- Born: January 20, 1899 Boboshticë, Kaza of Görice, Ottoman Empire
- Died: February 28, 1954 (aged 55) Tirana, Albania
- Occupations: Publicist, writer, translator
- Children: Dionis Bubani Loredan Bubani
- Writing career
- Pen name: Brumbulli Guri Malësori
- Language: Albanian, Romanian, French
- Years active: 1919-1943
- Genres: Satire, Nationalistic

= Gjergj Bubani =

Albanian publicist, writer, and translator (1899–1954)

Gjergj Bubani (January 20, 1899 – February 28, 1954) was an Albanian publicist, writer, and translator. He is also known as Jorgji Bubani, or Brumbulli (the beetle) which was his pen-name for his satiric articles.

Bubani was born in Boboshticë, a village near Korçë, today's Albania.
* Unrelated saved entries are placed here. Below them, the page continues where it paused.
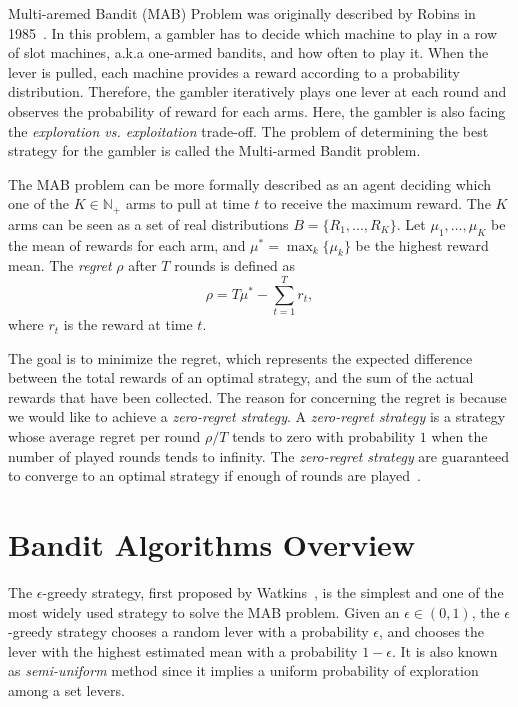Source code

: Multi-aremed Bandit (MAB) Problem was originally described by Robins in 1985~\cite{Robbins:1985:MAB}.
In this problem, a gambler has to decide which machine to play in a row of slot machines, a.k.a one-armed bandits, and how often to play it.
When the lever is pulled, each machine provides a reward according to a probability distribution.
Therefore, the gambler iteratively plays one lever at each round and observes the probability of reward for each arms.
Here, the gambler is also facing the \textit{exploration vs. exploitation} trade-off.
The problem of determining the best strategy for the gambler is called the Multi-armed Bandit problem.


The MAB problem can be more formally described as 
an agent deciding which one of the $K \in \mathbb{N}_+$ arms to pull at time $t$ to receive the maximum reward.
The $K$ arms can be seen as a set of real distributions $B = \{ R_1, ..., R_K \} $.
Let $\mu_1, ..., \mu_K$ be the mean of rewards for each arm, and $\mu^* = \max_{k} \{ \mu_k \}$ be the highest reward mean.
The \textit{regret} $\rho$ after $T$ rounds is defined as
\begin{displaymath}
\rho = T\mu^* - \sum_{t=1}^{T} r_t,
\end{displaymath}
where $r_t$ is the reward at time $t$.

The goal is to minimize the regret, which represents the expected difference between the total rewards of an optimal strategy,
and the sum of the actual rewards that have been collected.  
The reason for concerning the regret is because we would like to achieve a \textit{zero-regret strategy}.
A \textit{zero-regret strategy} is a strategy whose average regret per round $\rho / T$ tends to zero with probability $1$ 
when the number of played rounds tends to infinity.
The \textit{zero-regret strategy} are guaranteed to converge to an optimal strategy if enough of rounds are played~\cite{Vermorel:2005:MAB}.



\section{Bandit Algorithms Overview}

The $\epsilon$-greedy strategy, first proposed by Watkins~\cite{Watkins:1989:eta}, 
is the simplest and one of the most widely used strategy to solve the MAB problem.
Given an $\epsilon \in (0,1)$,
the $\epsilon$-greedy strategy chooses a random lever with a probability $\epsilon$, 
and chooses the lever with the highest estimated mean with a probability $1 - \epsilon$.
It is also known as \textit{semi-uniform} method since it implies a uniform probability of exploration among a set levers.

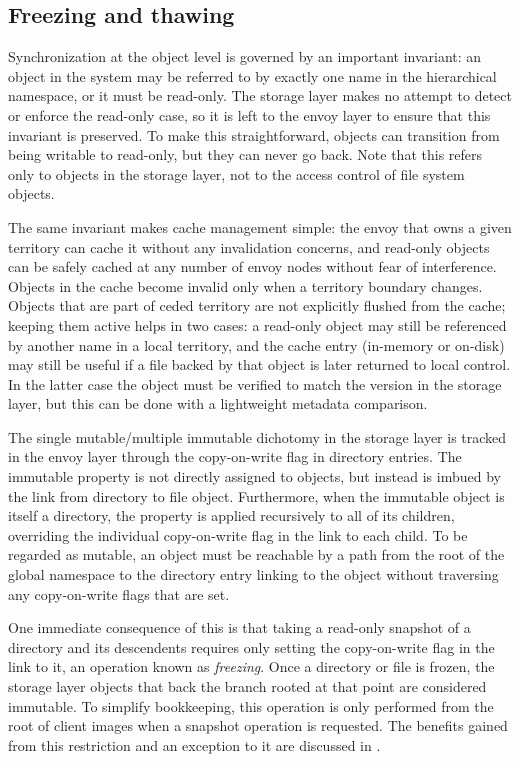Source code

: \subsection{Freezing and thawing}\label{sec:freeze-thaw}

Synchronization at the object level is governed by an important invariant: an object in the system may be referred to by exactly one name in the hierarchical namespace, or it must be read-only. The storage layer makes no attempt to detect or enforce the read-only case, so it is left to the envoy layer to ensure that this invariant is preserved. To make this straightforward, objects can transition from being writable to read-only, but they can never go back. Note that this refers only to objects in the storage layer, not to the access control of file system objects.

The same invariant makes cache management simple: the envoy that owns a given territory can cache it without any invalidation concerns, and read-only objects can be safely cached at any number of envoy nodes without fear of interference. Objects in the cache become invalid only when a territory boundary changes. Objects that are part of ceded territory are not explicitly flushed from the cache; keeping them active helps in two cases: a read-only object may still be referenced by another name in a local territory, and the cache entry (in-memory or on-disk) may still be useful if a file backed by that object is later returned to local control. In the latter case the object must be verified to match the version in the storage layer, but this can be done with a lightweight metadata comparison.

The single mutable/multiple immutable dichotomy in the storage layer is tracked in the envoy layer through the copy-on-write flag in directory entries. The immutable property is not directly assigned to objects, but instead is imbued by the link from directory to file object. Furthermore, when the immutable object is itself a directory, the property is applied recursively to all of its children, overriding the individual copy-on-write flag in the link to each child. To be regarded as mutable, an object must be reachable by a path from the root of the global namespace to the directory entry linking to the object without traversing any copy-on-write flags that are set.

One immediate consequence of this is that taking a read-only snapshot of a directory and its descendents requires only setting the copy-on-write flag in the link to it, an operation known as \emph{freezing}. Once a directory or file is frozen, the storage layer objects that back the branch rooted at that point are considered immutable. To simplify bookkeeping, this operation is only performed from the root of client images when a snapshot operation is requested. The benefits gained from this restriction and an exception to it are discussed in .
He attended the French Lycee in Korçë, and then went to Athens where he attended the Industrial College. Bubani studied there chemistry. After the studies he moved to Romania, where at the time there was a large and active Albanian community (see: Albanians in Romania).

His publicistics started in 1919, with some articles for the newspaper Kuvendi (Convent) in Italy. In Romania, Bubani worked for the Albanian newspaper Shqiperi' e Re (New Albania) from 1920 to 1922 (started initially in Bucharest and from July 1920 moved to Costanza by Albanian activist Ilo Mitkë Qafëzezi). After that, Bubani published his own journals: Dodona (named after the ancient oracle) in January 1922, the short-lived Zëri Shqipëtar (The Albanian Voice) in March 1926, and Kosova (Kosovo), with a nationalistic orientation, with 33 issues from 1932 to 1933 in Albanian, Romanian, and French. His first satirical work appeared in the Dodona newspaper.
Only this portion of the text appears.